Foreign Currency Non-Resident (Bank) Deposits
The United Arab Emirates (UAE) and the United States (US) play a significant role in the FCNR (B) deposits mobilized by Indian banks, indicating a strong Indian banking presence in the Gulf region.
Key Statistics
- As of September 2024, the UAE accounted for 43% of the FCNR (B) deposits, up from 39% in March 2020.
- The share of the US decreased from 17% to 10.6% during the same period.
Reasons for UAE's Higher Share
Soumitra Sen, country head of consumer banking at IndusInd Bank, explains that Indian banks have a higher presence in the GCC, particularly the UAE, through representative offices and offshore branches, leading to a greater share of non-resident FCNR deposits from these regions.
Comparison with Other Countries
- The UK holds a 5.5% share of FCNR (B) deposits.
- Singapore accounts for 5%.
Lower US Share Explanation
Higher interest rates and bond yields in the US provide NRIs with more lucrative investment opportunities, reducing the appeal of FCNR (B) deposits.
GCC-based NRI Client Preferences
- NRIs see safety and higher returns in India compared to their country of residence.

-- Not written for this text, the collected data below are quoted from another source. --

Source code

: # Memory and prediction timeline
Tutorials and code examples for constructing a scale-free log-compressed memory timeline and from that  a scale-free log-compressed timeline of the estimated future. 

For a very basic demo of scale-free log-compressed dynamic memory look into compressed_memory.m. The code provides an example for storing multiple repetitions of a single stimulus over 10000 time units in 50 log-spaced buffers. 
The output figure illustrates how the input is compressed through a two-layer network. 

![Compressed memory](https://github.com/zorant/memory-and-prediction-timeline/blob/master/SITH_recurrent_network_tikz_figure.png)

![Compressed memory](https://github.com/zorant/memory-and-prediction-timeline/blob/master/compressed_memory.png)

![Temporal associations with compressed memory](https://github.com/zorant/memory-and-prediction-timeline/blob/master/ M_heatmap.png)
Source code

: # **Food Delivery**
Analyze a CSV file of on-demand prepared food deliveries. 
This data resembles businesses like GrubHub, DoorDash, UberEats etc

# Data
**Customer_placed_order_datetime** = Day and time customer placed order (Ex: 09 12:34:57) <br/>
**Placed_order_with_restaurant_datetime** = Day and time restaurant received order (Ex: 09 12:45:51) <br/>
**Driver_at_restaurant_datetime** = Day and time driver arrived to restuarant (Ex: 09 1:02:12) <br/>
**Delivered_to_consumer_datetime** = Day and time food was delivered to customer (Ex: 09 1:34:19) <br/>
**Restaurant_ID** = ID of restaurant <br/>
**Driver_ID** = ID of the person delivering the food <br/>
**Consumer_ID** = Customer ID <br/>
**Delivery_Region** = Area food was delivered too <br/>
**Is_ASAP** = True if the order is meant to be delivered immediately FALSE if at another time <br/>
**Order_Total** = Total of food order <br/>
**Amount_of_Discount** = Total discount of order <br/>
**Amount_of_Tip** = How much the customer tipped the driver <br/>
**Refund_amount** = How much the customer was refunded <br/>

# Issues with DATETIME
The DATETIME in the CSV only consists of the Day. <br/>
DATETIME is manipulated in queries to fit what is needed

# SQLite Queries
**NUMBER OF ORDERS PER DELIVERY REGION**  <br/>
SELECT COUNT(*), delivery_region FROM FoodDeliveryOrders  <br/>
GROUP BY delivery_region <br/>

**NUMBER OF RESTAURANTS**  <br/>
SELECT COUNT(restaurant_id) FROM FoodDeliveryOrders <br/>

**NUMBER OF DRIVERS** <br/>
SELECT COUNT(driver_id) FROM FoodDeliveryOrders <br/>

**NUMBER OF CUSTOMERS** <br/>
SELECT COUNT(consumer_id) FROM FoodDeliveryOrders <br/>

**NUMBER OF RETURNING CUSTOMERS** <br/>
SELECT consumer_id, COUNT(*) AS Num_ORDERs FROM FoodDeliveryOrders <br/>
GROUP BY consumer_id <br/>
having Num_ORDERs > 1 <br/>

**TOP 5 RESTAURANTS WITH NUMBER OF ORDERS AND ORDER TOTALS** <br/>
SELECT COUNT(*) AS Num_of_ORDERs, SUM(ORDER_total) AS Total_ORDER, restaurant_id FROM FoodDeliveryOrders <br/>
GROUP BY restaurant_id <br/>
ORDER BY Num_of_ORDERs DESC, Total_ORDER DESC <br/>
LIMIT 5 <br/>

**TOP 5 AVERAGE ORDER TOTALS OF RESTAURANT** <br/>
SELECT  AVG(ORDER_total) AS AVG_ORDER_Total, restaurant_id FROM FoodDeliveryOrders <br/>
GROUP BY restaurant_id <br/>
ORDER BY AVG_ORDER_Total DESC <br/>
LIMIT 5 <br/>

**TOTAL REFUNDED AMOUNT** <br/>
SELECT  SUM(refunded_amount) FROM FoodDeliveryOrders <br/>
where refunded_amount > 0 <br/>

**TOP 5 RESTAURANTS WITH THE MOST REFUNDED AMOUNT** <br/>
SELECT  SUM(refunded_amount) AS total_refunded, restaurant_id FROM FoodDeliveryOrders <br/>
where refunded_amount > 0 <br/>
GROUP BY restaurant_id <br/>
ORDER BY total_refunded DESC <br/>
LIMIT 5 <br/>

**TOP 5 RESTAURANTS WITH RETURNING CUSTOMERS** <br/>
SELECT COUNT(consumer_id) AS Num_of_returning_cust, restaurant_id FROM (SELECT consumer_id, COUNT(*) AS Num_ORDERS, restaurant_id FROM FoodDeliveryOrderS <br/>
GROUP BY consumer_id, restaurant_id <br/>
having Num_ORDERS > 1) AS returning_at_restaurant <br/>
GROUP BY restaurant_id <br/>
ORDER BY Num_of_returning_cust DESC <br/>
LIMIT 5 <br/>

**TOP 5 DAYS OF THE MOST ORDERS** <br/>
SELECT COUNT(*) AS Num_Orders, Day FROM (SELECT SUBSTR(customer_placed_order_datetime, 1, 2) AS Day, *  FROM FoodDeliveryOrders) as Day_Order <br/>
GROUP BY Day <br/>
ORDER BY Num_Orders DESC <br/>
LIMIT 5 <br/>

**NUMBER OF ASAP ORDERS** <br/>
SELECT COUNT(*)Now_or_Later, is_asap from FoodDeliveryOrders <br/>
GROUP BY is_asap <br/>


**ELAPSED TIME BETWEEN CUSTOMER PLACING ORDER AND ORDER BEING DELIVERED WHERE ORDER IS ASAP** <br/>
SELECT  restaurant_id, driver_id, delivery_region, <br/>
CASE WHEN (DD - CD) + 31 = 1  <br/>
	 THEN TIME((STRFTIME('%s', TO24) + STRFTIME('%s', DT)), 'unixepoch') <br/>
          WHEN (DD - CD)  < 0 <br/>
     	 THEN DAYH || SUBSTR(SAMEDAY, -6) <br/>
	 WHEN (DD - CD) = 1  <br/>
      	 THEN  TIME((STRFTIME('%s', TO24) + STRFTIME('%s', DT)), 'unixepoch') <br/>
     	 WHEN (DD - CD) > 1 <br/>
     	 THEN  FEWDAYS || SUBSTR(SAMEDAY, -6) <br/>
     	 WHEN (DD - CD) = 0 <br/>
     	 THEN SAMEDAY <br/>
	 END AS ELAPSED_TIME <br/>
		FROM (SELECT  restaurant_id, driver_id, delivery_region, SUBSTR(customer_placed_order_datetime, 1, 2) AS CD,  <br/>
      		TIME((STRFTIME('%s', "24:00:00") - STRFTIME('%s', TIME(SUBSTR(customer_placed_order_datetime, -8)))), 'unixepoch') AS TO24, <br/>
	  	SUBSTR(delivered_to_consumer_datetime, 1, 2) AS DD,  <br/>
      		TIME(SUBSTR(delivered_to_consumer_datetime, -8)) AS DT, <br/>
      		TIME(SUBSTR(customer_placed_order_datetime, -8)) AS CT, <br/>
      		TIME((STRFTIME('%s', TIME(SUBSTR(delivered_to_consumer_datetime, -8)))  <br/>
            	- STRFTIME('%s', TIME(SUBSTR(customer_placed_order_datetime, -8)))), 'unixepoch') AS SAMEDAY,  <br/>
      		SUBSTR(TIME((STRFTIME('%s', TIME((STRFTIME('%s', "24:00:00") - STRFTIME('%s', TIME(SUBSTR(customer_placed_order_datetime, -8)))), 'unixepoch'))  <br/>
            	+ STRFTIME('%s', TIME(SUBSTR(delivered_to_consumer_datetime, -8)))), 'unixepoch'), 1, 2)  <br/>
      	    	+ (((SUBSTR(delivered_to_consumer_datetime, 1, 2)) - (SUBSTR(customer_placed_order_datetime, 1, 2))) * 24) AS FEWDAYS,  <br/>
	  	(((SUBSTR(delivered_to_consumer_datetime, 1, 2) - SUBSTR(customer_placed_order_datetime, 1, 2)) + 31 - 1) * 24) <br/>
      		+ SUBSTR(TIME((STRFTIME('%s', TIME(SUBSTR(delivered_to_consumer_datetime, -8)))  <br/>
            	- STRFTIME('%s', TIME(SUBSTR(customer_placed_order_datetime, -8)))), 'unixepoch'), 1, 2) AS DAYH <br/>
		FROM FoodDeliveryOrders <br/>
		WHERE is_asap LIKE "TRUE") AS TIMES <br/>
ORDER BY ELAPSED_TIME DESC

- FCNR inflows grew faster due to the strength of the Indian economy and banking sector.
Nature of NRI Deposits
Unlike remittances for family maintenance or non-repatriable transfers, NRI deposits serve as savings and investment instruments and are repatriable.
RBI's Strategic Move
The Reserve Bank of India recently relaxed interest caps on FCNR (B) deposits, aiming for long-term growth rather than immediate impacts amidst volatile markets.